_EXERCISE DATA_.
*** Block opens ***

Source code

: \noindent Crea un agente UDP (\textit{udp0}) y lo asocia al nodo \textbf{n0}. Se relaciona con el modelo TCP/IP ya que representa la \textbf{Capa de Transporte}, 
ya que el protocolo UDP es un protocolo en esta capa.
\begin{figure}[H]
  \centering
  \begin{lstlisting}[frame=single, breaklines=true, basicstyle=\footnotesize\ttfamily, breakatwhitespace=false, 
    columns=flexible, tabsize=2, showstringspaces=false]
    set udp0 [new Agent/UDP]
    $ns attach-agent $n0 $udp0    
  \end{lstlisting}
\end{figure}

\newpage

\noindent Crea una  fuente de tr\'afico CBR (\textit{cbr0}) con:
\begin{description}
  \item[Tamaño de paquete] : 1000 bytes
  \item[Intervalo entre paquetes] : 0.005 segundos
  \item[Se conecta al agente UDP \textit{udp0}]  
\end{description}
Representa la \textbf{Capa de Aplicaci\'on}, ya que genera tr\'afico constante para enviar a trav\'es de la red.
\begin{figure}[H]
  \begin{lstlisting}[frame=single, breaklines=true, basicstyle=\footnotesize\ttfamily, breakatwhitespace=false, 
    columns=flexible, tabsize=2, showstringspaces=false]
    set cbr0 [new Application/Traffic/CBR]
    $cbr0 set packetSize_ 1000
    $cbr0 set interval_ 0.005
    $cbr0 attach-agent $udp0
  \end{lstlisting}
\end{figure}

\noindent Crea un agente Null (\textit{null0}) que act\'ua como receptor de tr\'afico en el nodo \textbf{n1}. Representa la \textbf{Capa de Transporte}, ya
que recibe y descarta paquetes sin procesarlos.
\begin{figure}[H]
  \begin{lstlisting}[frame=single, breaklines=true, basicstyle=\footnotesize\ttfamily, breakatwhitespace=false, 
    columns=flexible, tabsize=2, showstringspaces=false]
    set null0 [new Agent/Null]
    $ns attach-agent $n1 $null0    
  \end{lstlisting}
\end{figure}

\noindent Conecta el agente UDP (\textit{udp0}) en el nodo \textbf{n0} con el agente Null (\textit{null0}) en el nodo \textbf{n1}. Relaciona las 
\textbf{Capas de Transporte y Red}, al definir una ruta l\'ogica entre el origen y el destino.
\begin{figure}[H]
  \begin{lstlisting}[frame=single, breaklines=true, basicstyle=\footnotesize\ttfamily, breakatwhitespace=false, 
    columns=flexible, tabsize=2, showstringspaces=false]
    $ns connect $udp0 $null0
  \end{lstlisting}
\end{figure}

*** Block closes ***
*** Block opens ***

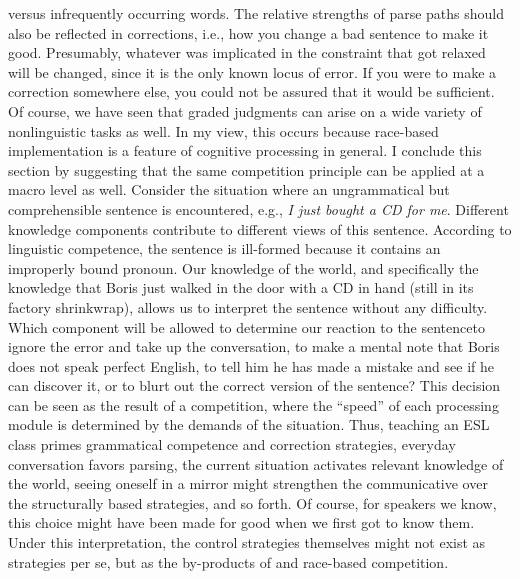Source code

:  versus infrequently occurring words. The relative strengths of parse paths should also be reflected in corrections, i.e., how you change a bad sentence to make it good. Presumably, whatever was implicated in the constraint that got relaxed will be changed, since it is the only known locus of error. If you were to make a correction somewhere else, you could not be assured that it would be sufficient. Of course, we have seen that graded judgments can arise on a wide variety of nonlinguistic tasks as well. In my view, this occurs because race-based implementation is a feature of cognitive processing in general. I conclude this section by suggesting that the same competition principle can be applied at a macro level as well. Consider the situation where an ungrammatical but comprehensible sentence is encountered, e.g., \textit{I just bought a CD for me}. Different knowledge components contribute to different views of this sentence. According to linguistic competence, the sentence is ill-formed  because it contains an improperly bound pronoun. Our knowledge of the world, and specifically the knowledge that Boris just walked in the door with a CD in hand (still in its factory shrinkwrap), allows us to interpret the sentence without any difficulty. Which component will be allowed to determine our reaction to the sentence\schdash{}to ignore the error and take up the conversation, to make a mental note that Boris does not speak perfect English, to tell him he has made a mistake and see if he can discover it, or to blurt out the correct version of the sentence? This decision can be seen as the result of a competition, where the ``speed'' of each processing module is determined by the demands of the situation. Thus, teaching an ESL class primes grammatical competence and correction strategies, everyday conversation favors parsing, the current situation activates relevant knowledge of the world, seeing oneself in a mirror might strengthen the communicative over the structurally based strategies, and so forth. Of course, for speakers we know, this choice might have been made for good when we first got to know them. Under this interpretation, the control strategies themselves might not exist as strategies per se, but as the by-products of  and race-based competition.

*** Block closes ***
*** Block opens ***

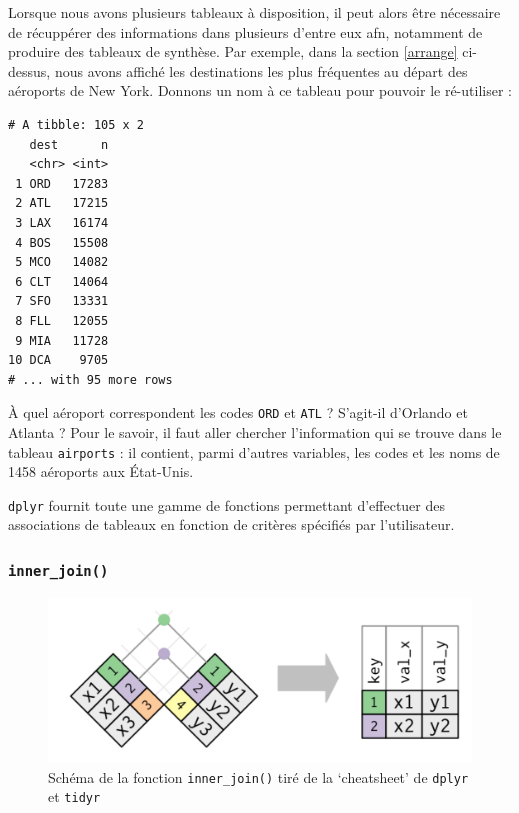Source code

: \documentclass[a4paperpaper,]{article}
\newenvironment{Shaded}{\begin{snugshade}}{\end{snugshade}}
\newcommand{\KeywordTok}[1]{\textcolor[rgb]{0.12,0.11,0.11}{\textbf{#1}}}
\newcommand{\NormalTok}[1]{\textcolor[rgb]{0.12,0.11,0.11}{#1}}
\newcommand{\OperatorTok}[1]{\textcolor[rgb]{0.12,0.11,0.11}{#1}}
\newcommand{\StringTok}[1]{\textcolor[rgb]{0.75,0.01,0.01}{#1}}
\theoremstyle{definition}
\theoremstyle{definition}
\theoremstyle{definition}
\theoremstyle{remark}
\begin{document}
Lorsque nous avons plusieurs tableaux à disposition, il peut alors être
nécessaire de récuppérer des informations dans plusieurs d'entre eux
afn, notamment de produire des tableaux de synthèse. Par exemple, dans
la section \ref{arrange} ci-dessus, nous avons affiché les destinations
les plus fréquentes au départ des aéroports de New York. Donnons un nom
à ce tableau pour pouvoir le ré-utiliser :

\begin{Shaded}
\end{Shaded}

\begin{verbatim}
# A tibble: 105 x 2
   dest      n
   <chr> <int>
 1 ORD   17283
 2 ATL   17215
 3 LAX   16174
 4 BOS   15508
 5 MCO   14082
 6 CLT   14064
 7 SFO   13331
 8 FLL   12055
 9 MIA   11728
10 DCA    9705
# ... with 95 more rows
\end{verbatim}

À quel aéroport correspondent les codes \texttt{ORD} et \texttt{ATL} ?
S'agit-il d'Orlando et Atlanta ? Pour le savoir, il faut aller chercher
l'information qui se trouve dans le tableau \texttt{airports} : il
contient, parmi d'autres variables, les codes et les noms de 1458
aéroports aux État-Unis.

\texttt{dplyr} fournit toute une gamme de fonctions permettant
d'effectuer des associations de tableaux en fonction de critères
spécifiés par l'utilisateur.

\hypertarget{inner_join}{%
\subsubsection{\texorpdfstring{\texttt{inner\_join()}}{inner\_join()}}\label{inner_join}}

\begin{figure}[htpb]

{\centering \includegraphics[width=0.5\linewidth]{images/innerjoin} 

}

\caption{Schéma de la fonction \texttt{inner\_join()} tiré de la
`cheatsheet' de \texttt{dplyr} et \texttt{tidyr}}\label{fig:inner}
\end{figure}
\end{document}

*** Block closes ***

_INSTRUCTIONS TO FOLLOW_. Go through the material above, and wherever a line contains the string "textcolor", return it.

_ANSWER SPACE_.
\newcommand{\KeywordTok}[1]{\textcolor[rgb]{0.12,0.11,0.11}{\textbf{#1}}}
\newcommand{\NormalTok}[1]{\textcolor[rgb]{0.12,0.11,0.11}{#1}}
\newcommand{\OperatorTok}[1]{\textcolor[rgb]{0.12,0.11,0.11}{#1}}
\newcommand{\StringTok}[1]{\textcolor[rgb]{0.75,0.01,0.01}{#1}}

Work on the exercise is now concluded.